BenchmarkTools.jl
BenchmarkTools.jl copied to clipboard
`@btime` errors because `tune!` does not execute setup
It appears tune! does not execute setup before every run, leading to errors in certain cases.

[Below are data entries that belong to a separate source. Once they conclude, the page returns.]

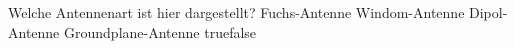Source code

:     {Welche Antennenart ist hier dargestellt?  }
    {Fuchs-Antenne}
    {Windom-Antenne}
    {Dipol-Antenne}
    {Groundplane-Antenne}
    {true}{false}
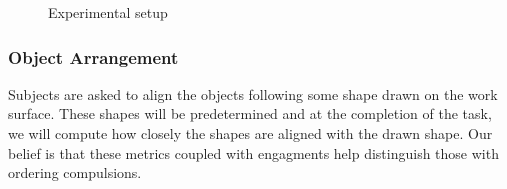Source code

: \documentclass[11pt]{article}
\begin{document}
\begin{figure}%
    \centering
    \qquad
    \caption{Experimental setup}%
    \label{setup}%
\end{figure}
\subsubsection{Object Arrangement}
Subjects are asked to align the objects following some shape drawn on the work surface. These shapes will be predetermined and at the completion of the task, we will compute how closely the shapes are aligned with the drawn shape. Our belief is that these metrics coupled with engagments help distinguish those with ordering compulsions.
\end{document}
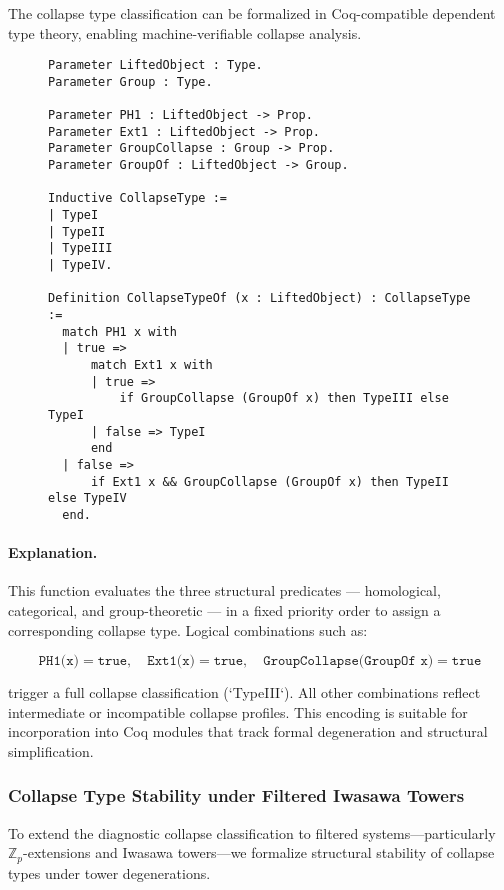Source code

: \documentclass[11pt]{article}
\begin{document}
The collapse type classification can be formalized in Coq-compatible dependent type theory, enabling machine-verifiable collapse analysis.

\begin{figure}[h]
\centering
\begin{lstlisting}[language=Coq, caption=Collapse Type Assignment in Coq]
Parameter LiftedObject : Type.
Parameter Group : Type.

Parameter PH1 : LiftedObject -> Prop.
Parameter Ext1 : LiftedObject -> Prop.
Parameter GroupCollapse : Group -> Prop.
Parameter GroupOf : LiftedObject -> Group.

Inductive CollapseType :=
| TypeI
| TypeII
| TypeIII
| TypeIV.

Definition CollapseTypeOf (x : LiftedObject) : CollapseType :=
  match PH1 x with
  | true =>
      match Ext1 x with
      | true =>
          if GroupCollapse (GroupOf x) then TypeIII else TypeI
      | false => TypeI
      end
  | false =>
      if Ext1 x && GroupCollapse (GroupOf x) then TypeII else TypeIV
  end.
\end{lstlisting}
\end{figure}

\paragraph{Explanation.}
This function evaluates the three structural predicates — homological, categorical, and group-theoretic — in a fixed priority order to assign a corresponding collapse type. Logical combinations such as:

\[
\texttt{PH1(x)} = \texttt{true},\quad \texttt{Ext1(x)} = \texttt{true},\quad \texttt{GroupCollapse(GroupOf x)} = \texttt{true}
\]

trigger a full collapse classification (`TypeIII`). All other combinations reflect intermediate or incompatible collapse profiles. This encoding is suitable for incorporation into Coq modules that track formal degeneration and structural simplification.

\subsubsection*{Collapse Type Stability under Filtered Iwasawa Towers}

To extend the diagnostic collapse classification to filtered systems—particularly $\mathbb{Z}_p$-extensions and Iwasawa towers—we formalize structural stability of collapse types under tower degenerations.
\end{document}

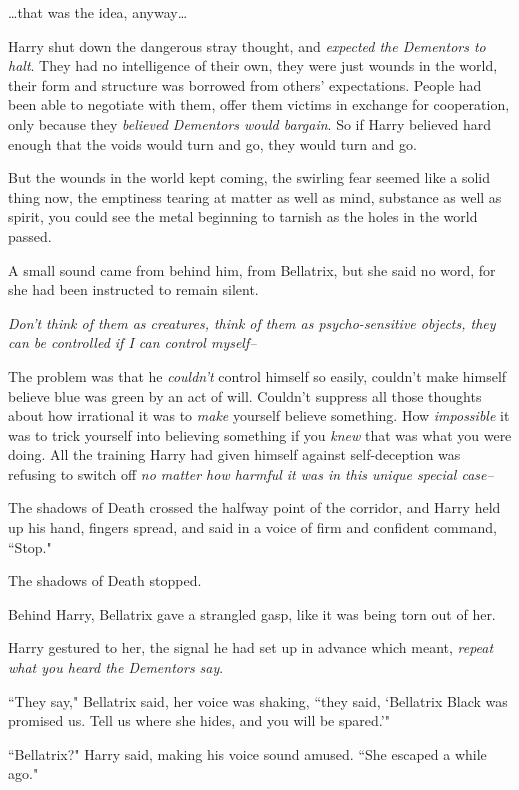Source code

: {\ldots}that was the idea, anyway{\ldots}

Harry shut down the dangerous stray thought, and \emph{expected the Dementors to halt}. They had no intelligence of their own, they were just wounds in the world, their form and structure was borrowed from others' expectations. People had been able to negotiate with them, offer them victims in exchange for cooperation, only because they \emph{believed Dementors would bargain}. So if Harry believed hard enough that the voids would turn and go, they would turn and go.

But the wounds in the world kept coming, the swirling fear seemed like a solid thing now, the emptiness tearing at matter as well as mind, substance as well as spirit, you could see the metal beginning to tarnish as the holes in the world passed.

A small sound came from behind him, from Bellatrix, but she said no word, for she had been instructed to remain silent.

\emph{Don't think of them as creatures, think of them as psycho-sensitive objects, they can be controlled if I can control myself\---}

The problem was that he \emph{couldn't} control himself so easily, couldn't make himself believe blue was green by an act of will. Couldn't suppress all those thoughts about how irrational it was to \emph{make} yourself believe something. How \emph{impossible} it was to trick yourself into believing something if you \emph{knew} that was what you were doing. All the training Harry had given himself against self-deception was refusing to switch off \emph{no matter how harmful it was in this unique special case\---}

The shadows of Death crossed the halfway point of the corridor, and Harry held up his hand, fingers spread, and said in a voice of firm and confident command, ``Stop."

The shadows of Death stopped.

Behind Harry, Bellatrix gave a strangled gasp, like it was being torn out of her.

Harry gestured to her, the signal he had set up in advance which meant, \emph{repeat what you heard the Dementors say}.

``They say," Bellatrix said, her voice was shaking, ``they said, `Bellatrix Black was promised us. Tell us where she hides, and you will be spared.'"

``Bellatrix?" Harry said, making his voice sound amused. ``She escaped a while ago."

See below for a MWE:
using BenchmarkTools
function f!(x::AbstractVector)
length(x) == 2 || error("setup not correctly executed")
push!(x, randn())
end
Then @benchmarkable works:
b = @benchmarkable f!(y) setup=(y=randn(2))
run(b) # works
BenchmarkTools.Trial: 10000 samples with 1 evaluation.
Range (min … max): 66.000 ns … 32.197 μs ┊ GC (min … max): 0.00% … 0.00%
Time (median): 79.000 ns ┊ GC (median): 0.00%
Time (mean ± σ): 113.119 ns ± 446.383 ns ┊ GC (mean ± σ): 0.00% ± 0.00%
██▄▅▄▃▃▄▄▄▅▅▅▃▂▁ ▂
███████████████████████████▆▇▇▆▇▆▆▅▄▆▆▅▇▄▅▅▅▄▅▄▅▄▄▆▅▅▅▅▄▄▄▄▃▄ █
66 ns Histogram: log(frequency) by time 374 ns <
Memory estimate: 48 bytes, allocs estimate: 1.
But neither @btime nor @benchmark do:
@btime f!(y) setup=(y=randn(2)) # errors
ERROR: setup not correctly executed
Stacktrace:
[1] error(s::String)
@ Base ./error.jl:33
[2] f!(x::Vector{Float64})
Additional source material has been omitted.